Als deze ononderbroken bestorming al iets bewijst, is het wel
dat Marx en het marxisme levend en hinderlijk zijn.
Maar het marxisme kan slechts
in leven blijven als het geen versteend dogma wordt, dus enkel
als het open en creatief is. De crisis van stalinisme en
post-stalinisme veroorzaakten al, sinds de Hongaarse revolutie
van 1956, een eerste bloei van een creatief marxisme, dat brak
met de steriele scholastiek, het neo-positivisme en het vulgaire
pragmatisme. Vandaag kunnen de sluisdeuren opnieuw geopend
worden.
Fundamentele marxistische
theorieën zijn werkhypothesen en geen axioma’s of eeuwige
waarheden.
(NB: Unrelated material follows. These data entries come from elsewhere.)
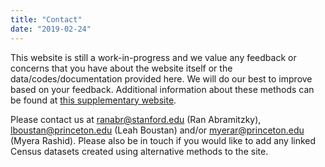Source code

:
 ```yaml
---
title: "Contact"
date: "2019-02-24"
---
```

This website is still a work-in-progress and we value any feedback or concerns that you have about the 
website itself or the data/codes/documentation provided here. We will do our best to improve based on your feedback. Additional information about these methods can be found at <a href="https://ranabr.people.stanford.edu/matching-codes" target="_blank">this supplementary website</a>.

Please contact us at <a href="mailto:ranabr@stanford.edu">ranabr@stanford.edu</a> (Ran Abramitzky), <a href="mailto:lboustan@princeton.edu">lboustan@princeton.edu</a>  (Leah Boustan) and/or <a href="mailto: myerar@princeton.edu">myerar@princeton.edu</a>  (Myera Rashid). Please also be in touch if you would like to add any linked Census datasets created using alternative methods to the site.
Marxisten moeten in die fundamentele theorieën de
geaccumuleerde resultaten integreren van het lopend
wetenschappelijk onderzoek. Ze moeten onderzoeken in welke mate
deze resultaten geïntegreerd kunnen worden in hun theoretisch
geheel, rekening houdend met haar interne samenhang.
Zonder volledigheid na te
streven, zou ik een voorlopige lijst willen opmaken van
prioriteiten voor een ‘theoretische praktijk’.
1°) De fundamentele tendens
naar ‘globalisering’ van de economische en sociale
ontwikkelingen verklaren, uiteraard in verbinding met de
internationalisering van de productiekrachten van het kapitaal,
en er conclusies uit trekken voor wat verband houdt met de
toenemende internationalisering van de klassenstrijd.
2°) De essentiële aspecten
van de ecologische crisis integreren in de strijd voor het
socialisme en in ons model van socialisme; de modaliteiten
ontdekken die ons toestaan de ecologische kosten te
kwantificeren door deze berekening te combineren met deze van de
arbeidskosten.
3°) Ons begrip van de
dialectiek van de arbeid, de vrije tijd (ontspanning), van de
opleiding en permanente vorming uitdiepen, door deze elementen
te integreren in een breder begrip van de hiërarchie van de
menselijke behoeften. Niks kan een wereld- en toekomstvisie
rechtvaardigen die geen rekening houdt met dringende
prioriteiten als het voeden van de hongerigen, een dak geven aan
de daklozen, de zieken verzorgen, foltering afschaffen en strijd
leveren tegen de voornaamste vormen van discriminatie,
ongelijkheid en onrecht.
4°) Een theorie ontwikkelen
over de noodzakelijke politieke instellingen voor een radicale
emancipatie, met inbegrip van directe en representatieve
democratie. De geschriften van Marx en Engels over de Commune
van Parijs, deze van Rosa Luxemburg van 1918, deze van Gramsci
in Ordine Nuovo, deze van Trotski van de jaren dertig
en de laatste bijdragen van de Vierde Internationale kunnen
hiervoor als springplank gebruikt worden.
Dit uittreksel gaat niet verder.